GazeCLIP: Enhancing Gaze Estimation Through Text-Guided Multimodal Learning
Jun Wang, Hao Ruan, Liangjian Wen, Yong Dai, Mingjie Wang
TL;DR
This paper introduces GazeCLIP, a text-guided gaze estimation framework that leverages CLIP to inject linguistic priors into gaze regression. A predefined textual prompt guides coarse direction via zero-shot CLIP, while a cross-attention fusion module combines image and text features for fine-grained Gaze prediction, with an MLP head projecting to yaw and pitch. Experiments on MPIIFaceGaze, EyeDiap, and RT-Gene show state-of-the-art angular error reductions (e.g., ~0.4° average improvement) and demonstrate the importance of language knowledge, prompt design, and fusion strategy. The work highlights the potential of visual-language collaboration to advance gaze estimation and broader multimodal learning in vision tasks.
Abstract
Visual gaze estimation, with its wide-ranging application scenarios, has garnered increasing attention within the research community.
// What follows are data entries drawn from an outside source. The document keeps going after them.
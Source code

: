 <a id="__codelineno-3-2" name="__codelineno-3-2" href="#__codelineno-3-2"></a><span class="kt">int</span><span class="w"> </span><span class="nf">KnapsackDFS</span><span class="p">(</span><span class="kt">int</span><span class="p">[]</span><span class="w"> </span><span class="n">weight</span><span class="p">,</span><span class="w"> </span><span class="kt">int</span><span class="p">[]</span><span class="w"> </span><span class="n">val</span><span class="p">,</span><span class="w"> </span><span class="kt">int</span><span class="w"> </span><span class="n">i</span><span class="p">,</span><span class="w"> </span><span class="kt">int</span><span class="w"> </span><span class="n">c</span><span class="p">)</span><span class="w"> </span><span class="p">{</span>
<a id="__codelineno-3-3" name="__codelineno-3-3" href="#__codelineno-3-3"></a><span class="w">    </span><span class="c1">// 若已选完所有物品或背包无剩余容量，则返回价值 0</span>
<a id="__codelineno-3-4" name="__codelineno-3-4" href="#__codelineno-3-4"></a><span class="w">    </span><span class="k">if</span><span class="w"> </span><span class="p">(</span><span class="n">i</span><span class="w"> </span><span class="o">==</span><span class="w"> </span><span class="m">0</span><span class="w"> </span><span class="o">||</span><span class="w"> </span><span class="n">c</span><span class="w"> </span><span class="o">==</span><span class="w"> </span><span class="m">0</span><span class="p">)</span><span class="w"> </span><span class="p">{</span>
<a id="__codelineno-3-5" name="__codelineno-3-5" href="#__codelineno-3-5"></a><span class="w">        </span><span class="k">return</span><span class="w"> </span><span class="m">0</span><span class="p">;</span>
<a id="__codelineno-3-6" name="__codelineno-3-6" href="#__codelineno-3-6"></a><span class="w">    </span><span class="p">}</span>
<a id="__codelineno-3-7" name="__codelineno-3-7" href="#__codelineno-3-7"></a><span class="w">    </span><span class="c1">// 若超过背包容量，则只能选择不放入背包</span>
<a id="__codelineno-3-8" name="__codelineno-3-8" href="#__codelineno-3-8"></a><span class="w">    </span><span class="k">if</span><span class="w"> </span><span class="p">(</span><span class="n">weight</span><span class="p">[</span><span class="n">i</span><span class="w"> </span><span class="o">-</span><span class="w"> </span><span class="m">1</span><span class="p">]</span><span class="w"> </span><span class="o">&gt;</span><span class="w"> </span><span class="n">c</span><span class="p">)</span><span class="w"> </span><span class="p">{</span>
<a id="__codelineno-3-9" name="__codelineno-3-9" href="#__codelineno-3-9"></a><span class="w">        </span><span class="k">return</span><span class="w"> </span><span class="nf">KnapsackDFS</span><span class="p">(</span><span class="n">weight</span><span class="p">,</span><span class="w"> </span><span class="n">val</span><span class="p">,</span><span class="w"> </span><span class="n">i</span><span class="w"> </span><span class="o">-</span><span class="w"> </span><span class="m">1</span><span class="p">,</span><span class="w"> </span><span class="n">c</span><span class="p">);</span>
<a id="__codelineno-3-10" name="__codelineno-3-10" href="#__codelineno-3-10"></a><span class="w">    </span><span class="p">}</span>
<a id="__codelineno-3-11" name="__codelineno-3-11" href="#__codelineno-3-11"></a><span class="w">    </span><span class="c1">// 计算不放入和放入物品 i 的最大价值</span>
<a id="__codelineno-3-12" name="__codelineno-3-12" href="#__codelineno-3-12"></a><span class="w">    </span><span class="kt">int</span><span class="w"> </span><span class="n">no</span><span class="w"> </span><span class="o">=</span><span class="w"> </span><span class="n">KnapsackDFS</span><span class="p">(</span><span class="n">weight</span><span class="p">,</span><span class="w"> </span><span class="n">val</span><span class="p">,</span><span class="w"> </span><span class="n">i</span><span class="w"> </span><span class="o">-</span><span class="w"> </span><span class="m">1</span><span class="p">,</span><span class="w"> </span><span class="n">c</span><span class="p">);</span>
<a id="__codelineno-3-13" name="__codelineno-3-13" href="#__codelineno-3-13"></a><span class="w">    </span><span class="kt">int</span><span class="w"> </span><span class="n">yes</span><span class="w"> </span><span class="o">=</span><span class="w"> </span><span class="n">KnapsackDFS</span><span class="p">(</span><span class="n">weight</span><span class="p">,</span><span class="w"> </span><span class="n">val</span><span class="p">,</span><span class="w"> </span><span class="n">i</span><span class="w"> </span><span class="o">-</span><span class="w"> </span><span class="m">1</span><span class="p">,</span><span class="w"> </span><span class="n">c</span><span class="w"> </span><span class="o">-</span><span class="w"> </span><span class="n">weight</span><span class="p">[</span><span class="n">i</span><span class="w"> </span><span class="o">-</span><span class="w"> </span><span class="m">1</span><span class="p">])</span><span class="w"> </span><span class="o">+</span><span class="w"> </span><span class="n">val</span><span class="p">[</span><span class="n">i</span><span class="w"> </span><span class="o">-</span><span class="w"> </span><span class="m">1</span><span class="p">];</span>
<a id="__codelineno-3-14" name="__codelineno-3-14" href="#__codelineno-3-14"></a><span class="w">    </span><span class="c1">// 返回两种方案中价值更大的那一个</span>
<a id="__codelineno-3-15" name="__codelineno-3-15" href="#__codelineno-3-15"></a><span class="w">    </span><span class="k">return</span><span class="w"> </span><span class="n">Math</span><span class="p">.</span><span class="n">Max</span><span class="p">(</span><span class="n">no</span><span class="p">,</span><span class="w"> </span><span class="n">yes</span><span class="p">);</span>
Although existing approaches infer gaze solely from image signals, recent advances in visual-language collaboration have demonstrated that the integration of linguistic information can significantly enhance performance across various visual tasks. Leveraging the remarkable transferability of large-scale Contrastive Language-Image Pre-training (CLIP) models, we address the open and urgent question of how to effectively apply linguistic cues to gaze estimation. In this work, we propose GazeCLIP, a novel gaze estimation framework that deeply explores text-face collaboration. Specifically, we introduce a meticulously designed linguistic description generator to produce text signals enriched with coarse directional cues. Furthermore, we present a CLIP-based backbone adept at characterizing text-face pairs for gaze estimation, complemented by a fine-grained multimodal fusion module that models the intricate interrelationships between heterogeneous inputs. Extensive experiments on three challenging datasets demonstrate the superiority of GazeCLIP, which achieves state-of-the-art accuracy. Our findings underscore the potential of using visual-language collaboration to advance gaze estimation and open new avenues for future research in multimodal learning for visual tasks. The implementation code and the pre-trained model will be made publicly available.